Aim of the exercise: For the listing below, print exactly the lines from the line with "the same, I" to the line with "for' a| moment.", both included, and nothing beyond them.

Source records:
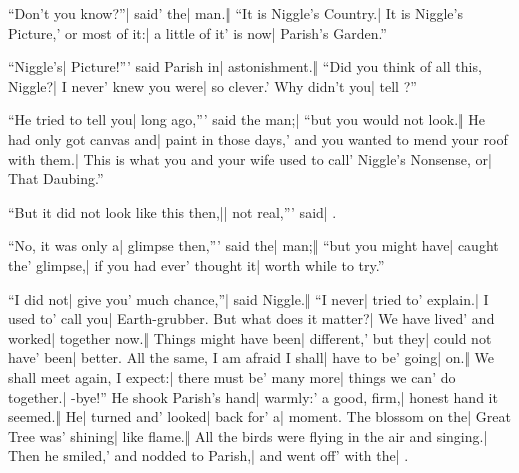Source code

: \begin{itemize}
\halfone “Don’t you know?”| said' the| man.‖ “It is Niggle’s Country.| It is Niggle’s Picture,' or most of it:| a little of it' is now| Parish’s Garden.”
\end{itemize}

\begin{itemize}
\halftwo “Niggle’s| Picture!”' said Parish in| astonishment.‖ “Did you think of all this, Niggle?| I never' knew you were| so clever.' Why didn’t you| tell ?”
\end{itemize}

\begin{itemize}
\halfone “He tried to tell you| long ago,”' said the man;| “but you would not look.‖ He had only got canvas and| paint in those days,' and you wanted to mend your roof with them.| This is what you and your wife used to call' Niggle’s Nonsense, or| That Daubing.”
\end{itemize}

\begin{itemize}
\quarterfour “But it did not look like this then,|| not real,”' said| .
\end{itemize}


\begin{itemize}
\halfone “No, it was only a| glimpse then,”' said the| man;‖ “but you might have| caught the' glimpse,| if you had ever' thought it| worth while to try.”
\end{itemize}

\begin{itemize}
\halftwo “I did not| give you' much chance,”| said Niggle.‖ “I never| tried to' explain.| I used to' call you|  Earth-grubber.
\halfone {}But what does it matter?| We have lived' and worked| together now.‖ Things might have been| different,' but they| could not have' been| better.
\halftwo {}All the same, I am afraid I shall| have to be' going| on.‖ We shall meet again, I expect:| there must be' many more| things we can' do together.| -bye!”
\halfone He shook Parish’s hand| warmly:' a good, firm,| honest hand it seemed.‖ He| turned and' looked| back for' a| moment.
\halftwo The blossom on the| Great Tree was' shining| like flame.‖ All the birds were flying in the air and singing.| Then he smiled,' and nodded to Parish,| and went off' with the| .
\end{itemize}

--

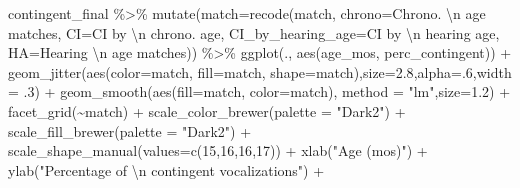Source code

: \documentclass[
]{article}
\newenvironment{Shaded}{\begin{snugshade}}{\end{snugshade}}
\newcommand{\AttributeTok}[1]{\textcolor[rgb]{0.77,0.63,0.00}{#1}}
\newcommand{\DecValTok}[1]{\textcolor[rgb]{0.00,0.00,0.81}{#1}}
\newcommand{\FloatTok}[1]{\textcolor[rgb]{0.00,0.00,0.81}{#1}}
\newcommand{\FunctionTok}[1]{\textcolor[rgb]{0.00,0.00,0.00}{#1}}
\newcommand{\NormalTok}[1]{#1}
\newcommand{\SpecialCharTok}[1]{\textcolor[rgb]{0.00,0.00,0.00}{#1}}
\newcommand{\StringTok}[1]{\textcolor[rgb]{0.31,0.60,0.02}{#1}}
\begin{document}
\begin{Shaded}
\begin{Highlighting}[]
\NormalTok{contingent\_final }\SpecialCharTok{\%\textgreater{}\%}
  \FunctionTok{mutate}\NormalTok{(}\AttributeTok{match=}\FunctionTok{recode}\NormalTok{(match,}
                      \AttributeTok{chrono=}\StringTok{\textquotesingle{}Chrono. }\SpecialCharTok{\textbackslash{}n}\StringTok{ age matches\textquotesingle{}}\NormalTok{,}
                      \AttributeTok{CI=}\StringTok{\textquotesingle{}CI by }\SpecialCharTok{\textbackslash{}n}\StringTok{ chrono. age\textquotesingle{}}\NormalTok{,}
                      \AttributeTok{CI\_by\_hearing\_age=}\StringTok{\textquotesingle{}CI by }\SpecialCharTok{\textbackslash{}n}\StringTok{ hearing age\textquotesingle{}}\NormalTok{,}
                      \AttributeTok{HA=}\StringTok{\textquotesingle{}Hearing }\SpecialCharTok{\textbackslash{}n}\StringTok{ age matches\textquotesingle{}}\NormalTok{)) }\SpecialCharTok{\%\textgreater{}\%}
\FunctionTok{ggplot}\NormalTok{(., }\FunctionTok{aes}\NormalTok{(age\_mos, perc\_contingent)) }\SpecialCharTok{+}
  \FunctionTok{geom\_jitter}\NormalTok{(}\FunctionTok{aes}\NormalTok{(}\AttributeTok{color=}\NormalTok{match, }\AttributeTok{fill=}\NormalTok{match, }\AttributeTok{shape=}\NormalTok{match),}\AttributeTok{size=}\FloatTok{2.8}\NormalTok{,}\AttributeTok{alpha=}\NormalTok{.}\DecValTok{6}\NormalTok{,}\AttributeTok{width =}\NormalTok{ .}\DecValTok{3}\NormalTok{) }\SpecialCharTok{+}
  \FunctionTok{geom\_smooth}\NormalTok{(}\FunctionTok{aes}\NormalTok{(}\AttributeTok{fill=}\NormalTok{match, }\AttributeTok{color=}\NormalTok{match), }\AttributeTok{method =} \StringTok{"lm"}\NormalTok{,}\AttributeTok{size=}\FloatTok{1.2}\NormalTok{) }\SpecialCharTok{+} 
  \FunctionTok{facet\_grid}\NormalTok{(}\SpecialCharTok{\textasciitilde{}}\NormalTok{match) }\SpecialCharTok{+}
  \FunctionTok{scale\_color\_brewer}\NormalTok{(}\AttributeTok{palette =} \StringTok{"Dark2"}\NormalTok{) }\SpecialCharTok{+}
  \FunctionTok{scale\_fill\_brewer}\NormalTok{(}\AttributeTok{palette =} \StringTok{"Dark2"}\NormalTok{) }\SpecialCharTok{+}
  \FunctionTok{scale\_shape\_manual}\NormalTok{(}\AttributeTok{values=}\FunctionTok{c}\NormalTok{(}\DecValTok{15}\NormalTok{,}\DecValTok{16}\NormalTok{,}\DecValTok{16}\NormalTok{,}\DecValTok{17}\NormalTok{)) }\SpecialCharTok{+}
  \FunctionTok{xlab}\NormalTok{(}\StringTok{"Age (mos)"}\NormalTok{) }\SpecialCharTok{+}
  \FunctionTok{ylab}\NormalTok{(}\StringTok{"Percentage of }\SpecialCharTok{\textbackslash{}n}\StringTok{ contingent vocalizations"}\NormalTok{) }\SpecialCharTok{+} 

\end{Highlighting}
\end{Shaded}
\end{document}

Answer space:
\halftwo {}All the same, I am afraid I shall| have to be' going| on.‖ We shall meet again, I expect:| there must be' many more| things we can' do together.| -bye!”
\halfone He shook Parish’s hand| warmly:' a good, firm,| honest hand it seemed.‖ He| turned and' looked| back for' a| moment.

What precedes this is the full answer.